Despite these setbacks, work continues. In 2021, Ward 64 Councillor Aimee Kuhl dedicated her entire ward budget to ZENR. Among other items, this enabled the ZENR management to produce the much-needed new signage for the entire Zandvlei Estuary reserve, including Park Island. The FoPI had been waiting 15 years for this.

In addition, Park Island scored a contribution towards constructing the very necessary west shore boardwalk, which is still to be completed; and enclosing the designated free dog running area, which is ZENR’s solution to maintaining boundaries between the island’s indigenous wildlife and domestic animals.

Looking ahead, FoPI’s workload is only going to increase.
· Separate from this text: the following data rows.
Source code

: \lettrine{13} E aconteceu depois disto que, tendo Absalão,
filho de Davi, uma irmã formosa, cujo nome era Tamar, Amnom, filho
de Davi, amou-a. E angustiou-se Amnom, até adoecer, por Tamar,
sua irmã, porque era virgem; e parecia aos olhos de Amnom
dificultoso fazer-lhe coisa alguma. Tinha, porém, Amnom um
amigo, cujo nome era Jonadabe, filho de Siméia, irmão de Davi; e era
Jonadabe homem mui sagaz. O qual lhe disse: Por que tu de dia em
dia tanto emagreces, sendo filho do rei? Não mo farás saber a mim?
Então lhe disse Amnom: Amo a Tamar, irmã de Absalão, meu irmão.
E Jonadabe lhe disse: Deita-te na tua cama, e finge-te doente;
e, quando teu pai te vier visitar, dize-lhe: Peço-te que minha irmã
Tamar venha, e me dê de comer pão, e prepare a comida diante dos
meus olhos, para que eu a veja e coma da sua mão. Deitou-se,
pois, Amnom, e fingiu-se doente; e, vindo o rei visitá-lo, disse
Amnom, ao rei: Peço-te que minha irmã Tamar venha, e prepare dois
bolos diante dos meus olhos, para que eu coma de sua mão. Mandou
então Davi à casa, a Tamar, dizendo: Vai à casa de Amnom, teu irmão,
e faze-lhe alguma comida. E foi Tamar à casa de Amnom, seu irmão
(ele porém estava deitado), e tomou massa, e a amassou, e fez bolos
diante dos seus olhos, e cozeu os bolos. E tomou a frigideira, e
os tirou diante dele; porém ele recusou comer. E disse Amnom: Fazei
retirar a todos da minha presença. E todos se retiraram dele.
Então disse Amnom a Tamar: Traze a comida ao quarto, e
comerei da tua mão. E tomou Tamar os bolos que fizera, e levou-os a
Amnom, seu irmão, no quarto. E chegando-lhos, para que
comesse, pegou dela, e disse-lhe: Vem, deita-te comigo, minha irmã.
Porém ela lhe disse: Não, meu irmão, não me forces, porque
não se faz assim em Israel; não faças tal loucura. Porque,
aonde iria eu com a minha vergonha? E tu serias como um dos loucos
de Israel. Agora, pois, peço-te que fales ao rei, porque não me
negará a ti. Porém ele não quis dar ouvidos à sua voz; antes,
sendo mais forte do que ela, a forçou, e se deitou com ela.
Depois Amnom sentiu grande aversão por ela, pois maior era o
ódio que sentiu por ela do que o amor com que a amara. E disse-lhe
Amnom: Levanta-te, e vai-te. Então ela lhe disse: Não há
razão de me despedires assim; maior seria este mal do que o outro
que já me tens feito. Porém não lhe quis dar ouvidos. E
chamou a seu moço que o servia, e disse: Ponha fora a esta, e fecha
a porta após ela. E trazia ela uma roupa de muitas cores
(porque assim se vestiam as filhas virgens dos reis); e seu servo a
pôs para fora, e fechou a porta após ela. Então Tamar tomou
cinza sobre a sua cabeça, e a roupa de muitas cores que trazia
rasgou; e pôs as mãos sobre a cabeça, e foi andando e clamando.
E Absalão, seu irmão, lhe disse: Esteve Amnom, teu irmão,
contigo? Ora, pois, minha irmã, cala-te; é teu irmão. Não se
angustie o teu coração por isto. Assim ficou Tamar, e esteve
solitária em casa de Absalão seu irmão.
As the CoCT’s resources become increasingly limited, the group has inherited many more commitments involving ongoing maintenance and project development These include employing its own labour with its own equipment/resources.

The steps between concept and completion are complex and FoPI must keep fundraising to complete its work. But as Cherry adds: “We will make it happen. Maybe not within the predicted timeframes, but we know we can count on your support, encouragement, comments and advice. Thanking you.”

How much is Park Island worth to you?

FoPI is appealing to you to contribute towards Park Island’s maintenance. Any contribution you make qualifies you to become a Friends of Park Island Insider. As such, you will receive a beautifully produced and written seasonal electronic newsletter, with updates on FoPI’s current activities and regular features on the plants and animals that inhabit the island.

You can make your donations using the following bank details:

Account name The Friends of Park Island
Bank Capitec
Branch code 470 010
Account number 1467 475 988
Reference Your name

Meanwhile, you can also find regular updates on the Friends of Park Island Facebook pages.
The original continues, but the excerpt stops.